To survive, hospital CEOs must take dramatic action including reducing costs by at least 7 to 10 percent below current Medicare rates. Quality of care — using a variation of pay for performance formulas — will be the key driver for all future payments. If hospitals do not measure up, they will get less, a lot less.

What will you do?   How will you restructure your organization?

This is no hypothetical scenario.  Today it may be just a fear, fodder for blogs, subject matter for futurists, and the inevitable journal articles about the doom and gloom future of healthcare.  But just around the corner, much sooner than later, it will be a reality.  
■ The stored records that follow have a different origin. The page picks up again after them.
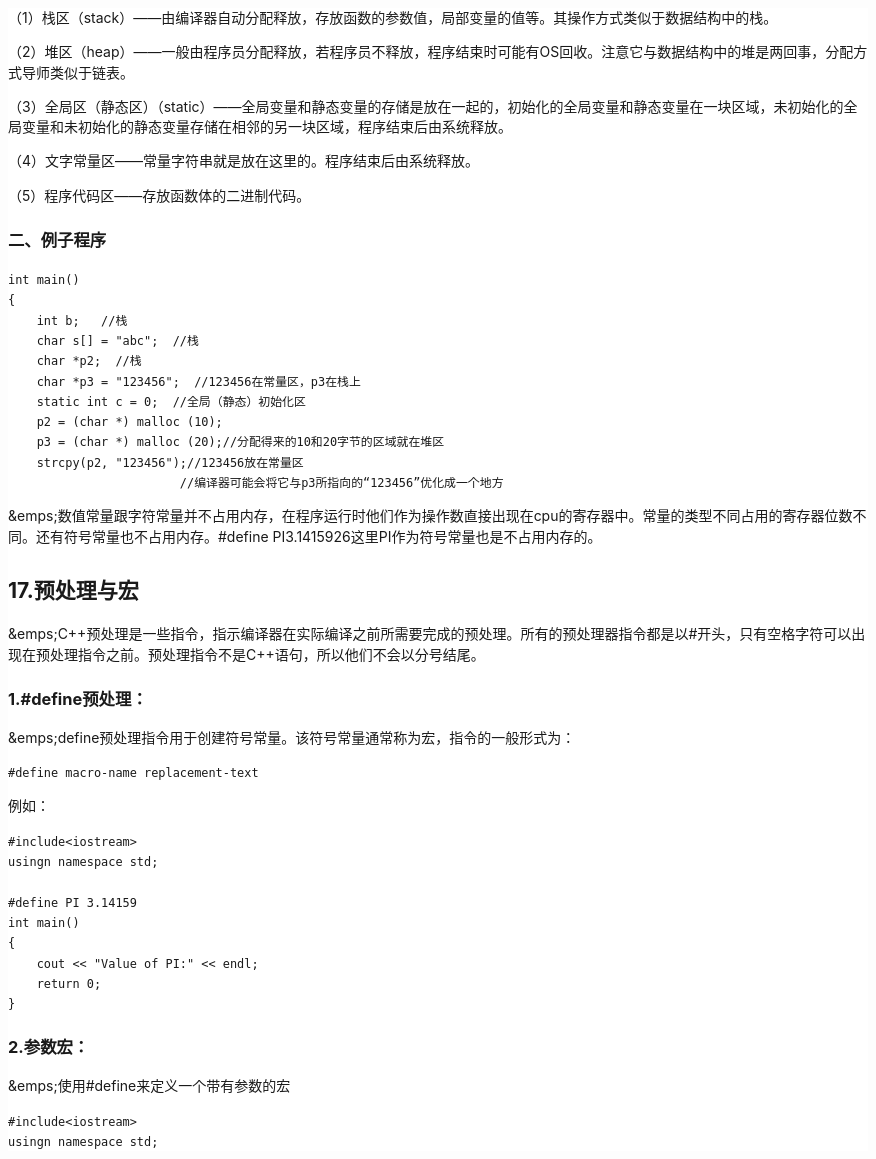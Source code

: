（1）栈区（stack）——由编译器自动分配释放，存放函数的参数值，局部变量的值等。其操作方式类似于数据结构中的栈。

（2）堆区（heap）——一般由程序员分配释放，若程序员不释放，程序结束时可能有OS回收。注意它与数据结构中的堆是两回事，分配方式导师类似于链表。

（3）全局区（静态区）（static）——全局变量和静态变量的存储是放在一起的，初始化的全局变量和静态变量在一块区域，未初始化的全局变量和未初始化的静态变量存储在相邻的另一块区域，程序结束后由系统释放。

（4）文字常量区——常量字符串就是放在这里的。程序结束后由系统释放。

（5）程序代码区——存放函数体的二进制代码。

### 二、例子程序 ###

	int main()
	{
		int b;   //栈
		char s[] = "abc";  //栈
		char *p2;  //栈
		char *p3 = "123456";  //123456在常量区，p3在栈上
		static int c = 0;  //全局（静态）初始化区
		p2 = (char *) malloc (10); 
		p3 = (char *) malloc (20);//分配得来的10和20字节的区域就在堆区
		strcpy(p2, "123456");//123456放在常量区
							//编译器可能会将它与p3所指向的“123456”优化成一个地方

&emps;数值常量跟字符常量并不占用内存，在程序运行时他们作为操作数直接出现在cpu的寄存器中。常量的类型不同占用的寄存器位数不同。还有符号常量也不占用内存。#define PI3.1415926这里PI作为符号常量也是不占用内存的。

17.预处理与宏
--------

&emps;C++预处理是一些指令，指示编译器在实际编译之前所需要完成的预处理。所有的预处理器指令都是以#开头，只有空格字符可以出现在预处理指令之前。预处理指令不是C++语句，所以他们不会以分号结尾。

### 1.#define预处理： ####

&emps;define预处理指令用于创建符号常量。该符号常量通常称为宏，指令的一般形式为：

	#define macro-name replacement-text

例如：

	#include<iostream>
	usingn namespace std;
	
	#define PI 3.14159
	int main()
	{
		cout << "Value of PI:" << endl;
		return 0;
	}

### 2.参数宏： ###

&emps;使用#define来定义一个带有参数的宏

	#include<iostream>
	usingn namespace std;
	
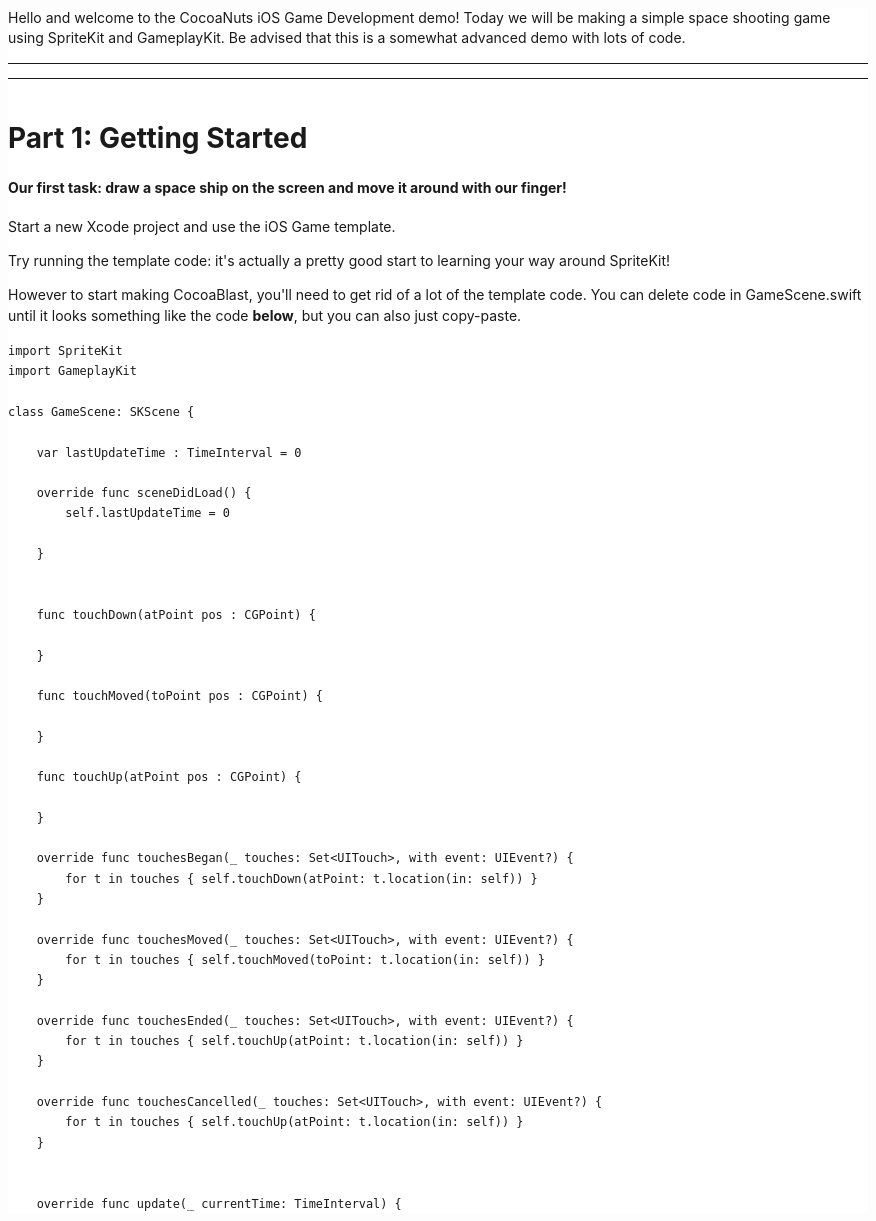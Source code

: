 Hello and welcome to the CocoaNuts iOS Game Development demo! Today we will be making a simple space shooting game using SpriteKit and GameplayKit. Be advised that this is a somewhat advanced demo with lots of code.

---
---

# Part 1: Getting Started
#### Our first task: draw a space ship on the screen and move it around with our finger! 

Start a new Xcode project and use the iOS Game template. 

Try running the template code: it's actually a pretty good start to learning your way around SpriteKit!

However to start making CocoaBlast, you'll need to get rid of a lot of the template code. You can delete code in GameScene.swift until it looks something like the code **below**, but you can also just copy-paste.

```
import SpriteKit
import GameplayKit

class GameScene: SKScene {
	
    var lastUpdateTime : TimeInterval = 0
    
    override func sceneDidLoad() {
        self.lastUpdateTime = 0
		
    }
    
    
    func touchDown(atPoint pos : CGPoint) {
		
    }
    
    func touchMoved(toPoint pos : CGPoint) {
		
    }
    
    func touchUp(atPoint pos : CGPoint) {
		
    }
    
    override func touchesBegan(_ touches: Set<UITouch>, with event: UIEvent?) {
        for t in touches { self.touchDown(atPoint: t.location(in: self)) }
    }
    
    override func touchesMoved(_ touches: Set<UITouch>, with event: UIEvent?) {
        for t in touches { self.touchMoved(toPoint: t.location(in: self)) }
    }
    
    override func touchesEnded(_ touches: Set<UITouch>, with event: UIEvent?) {
        for t in touches { self.touchUp(atPoint: t.location(in: self)) }
    }
    
    override func touchesCancelled(_ touches: Set<UITouch>, with event: UIEvent?) {
        for t in touches { self.touchUp(atPoint: t.location(in: self)) }
    }
    
    
    override func update(_ currentTime: TimeInterval) {
```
I have incredible confidence in the quality of U.S. healthcare leadership.  I know that, if challenged in this way, the vast majority of healthcare executives and physicians will respond in a dynamic and productive way. There is, in most executive suites, an untapped reservoir of extraordinary ideas and creativity that will lead to a new vision for the U.S. healthcare system.

However, most CEOs today are reluctant to advance these extraordinary ideas because we are an industry that is not comfortable with sudden change. Consequently we focus on what is safe in terms of strategy and innovation. But we are nearing that economic/reimbursement tipping point.

This is a subject worth thinking about.  What will you do?